Waste-watchers scouring the main parties’ 2015 election manifestos for evidence of a “Damascene conversion” to the circular economy and resource efficiency will find lean pickings, and probably view what little there is with a degree of cynicism.

The Labour party manifesto makes no mention of our sector, instead concentrating its environmental pledges on carbon reduction and energy management in the context of combatting climate change. A charitable reader might infer an oblique reference to our sector in Labour’s commitment to support the green economy, by creating a million new green jobs and by giving the Green Investment Bank “additional powers so that it can invest in green businesses and technology”, but that is about all.

The Conservative party manifesto claims that “We have been the greenest government ever” owing to the creation of the Green Investment Bank (an achievement also appropriated by the Liberal Democrats) and driving forward nuclear and renewable energy projects. No mention of wider resource efficiency issues or of resource security, despite committing continued support for its “Eight Great Technologies … where Britain is set to be a global leader.”

Worryingly the Conservatives will “change the [planning] law so that local people have the final say on windfarm applications”. A crowd-pleaser no doubt, but any extension of this principle to other locally sensitive activities (such as in the waste sector) will all but emasculate the new builds that the circular economy will require.

The Liberal Democrat manifesto explicitly mentions the circular economy, and broadly follows their pre-manifesto pledges, for instance committing to the introduction of a Resource Efficiency and Zero Waste Act, similar in scope and design to the proposal by SUEZ environnement for a UK Resource Management Act. The Lib Dems also commit to reinstating the Landfill Tax escalator, consulting on an Incineration Tax, establishing “a statutory waste recycling target of 70% in England”, and further encouraging anaerobic digestion by extending separate food waste collections to at least 90% of homes by 2020.  Unfortunately, if the Lib Dems form part of the next government, it is most likely to be as a partner in coalition. The performance of the Lib Dems in the current post of Minister for Resource Management does not bode well for its party commitments on waste and resources.

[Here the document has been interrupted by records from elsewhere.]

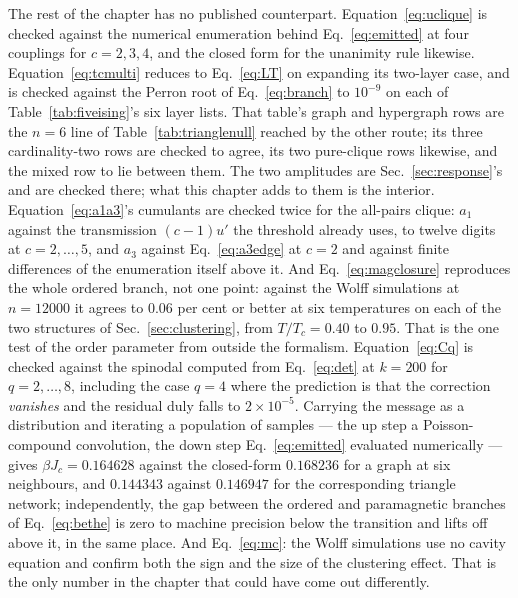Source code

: The rest of the chapter has no published counterpart.
Equation~\eqref{eq:uclique} is checked against the numerical enumeration behind
Eq.~\eqref{eq:emitted} at four couplings for $c=2,3,4$, and the closed form for
the unanimity rule likewise. Equation~\eqref{eq:tcmulti} reduces to
Eq.~\eqref{eq:LT} on expanding its two-layer case, and is checked against the
Perron root of Eq.~\eqref{eq:branch} to $10^{-9}$ on each of
Table~\ref{tab:fiveising}'s six layer lists. That table's graph and hypergraph
rows are the $n=6$ line of Table~\ref{tab:trianglenull} reached by the other
route; its three cardinality-two rows are checked to agree, its two pure-clique
rows likewise, and the mixed row to lie between them.
The two amplitudes are Sec.~\ref{sec:response}'s and are checked there; what
this chapter adds to them is the interior. Equation~\eqref{eq:a1a3}'s cumulants
are checked twice for the all-pairs clique: $a_{1}$ against the transmission
$(c-1)u'$ the threshold already uses, to twelve digits at $c=2,\dots,5$, and
$a_{3}$ against Eq.~\eqref{eq:a3edge} at $c=2$ and against finite differences of
the enumeration itself above it. And Eq.~\eqref{eq:magclosure} reproduces the
whole ordered branch, not one point: against the Wolff simulations at $n=12000$
it agrees to $0.06$ per cent or better at six temperatures on each of the two
structures of Sec.~\ref{sec:clustering}, from $T/T_{c}=0.40$ to $0.95$. That is
the one test of the order parameter from outside the formalism. Equation~\eqref{eq:Cq} is checked against the
spinodal computed from Eq.~\eqref{eq:det} at $k=200$ for $q=2,\dots,8$,
including the case $q=4$ where the prediction is that the correction
\emph{vanishes} and the residual duly falls to $2\times10^{-5}$. Carrying the
message as a distribution and iterating a population of samples --- the up step
a Poisson-compound convolution, the down step Eq.~\eqref{eq:emitted} evaluated
numerically --- gives $\beta J_{c}=0.164628$ against the closed-form $0.168236$
for a graph at six neighbours, and $0.144343$ against $0.146947$ for the
corresponding triangle network; independently, the gap between the ordered and
paramagnetic branches of Eq.~\eqref{eq:bethe} is zero to machine precision below
the transition and lifts off above it, in the same place. And
Eq.~\eqref{eq:mc}: the Wolff simulations use no cavity equation and confirm both
the sign and the size of the clustering effect. That is the only number in the
chapter that could have come out differently.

At the time of writing, news reports suggest that UKIP is out-polling the Lib Dems and its 2015 manifesto, Believe in Britain, contains only one solitary nod to the resource management sector – a reinstatement of weekly bin collections for those who have “lost and want them”.

As far as the wider environmental issues go, UKIP’s headline pledge to scrap the 2008 Climate Change Act, to facilitate the re-introduction of “low-cost fossil fuels” – perhaps tells us all we need to know about their attitudes towards environmental sustainability.

The Green Party manifesto predictably spends the most time on environmental issues – particularly energy policy and climate change – though waste gets a mention. The Greens will “aim to recycle” 70% of domestic waste by 2020 (a tall order given our struggle to reach even 50% by 2020) and ban the landfilling of organic waste. They will also increase national spending on “recycling and waste disposal” by £4 billion a year “so we can do away with damaging incineration and landfill”. Clearly the battles of the distant past are still fresh in the minds of Green Party waste strategists.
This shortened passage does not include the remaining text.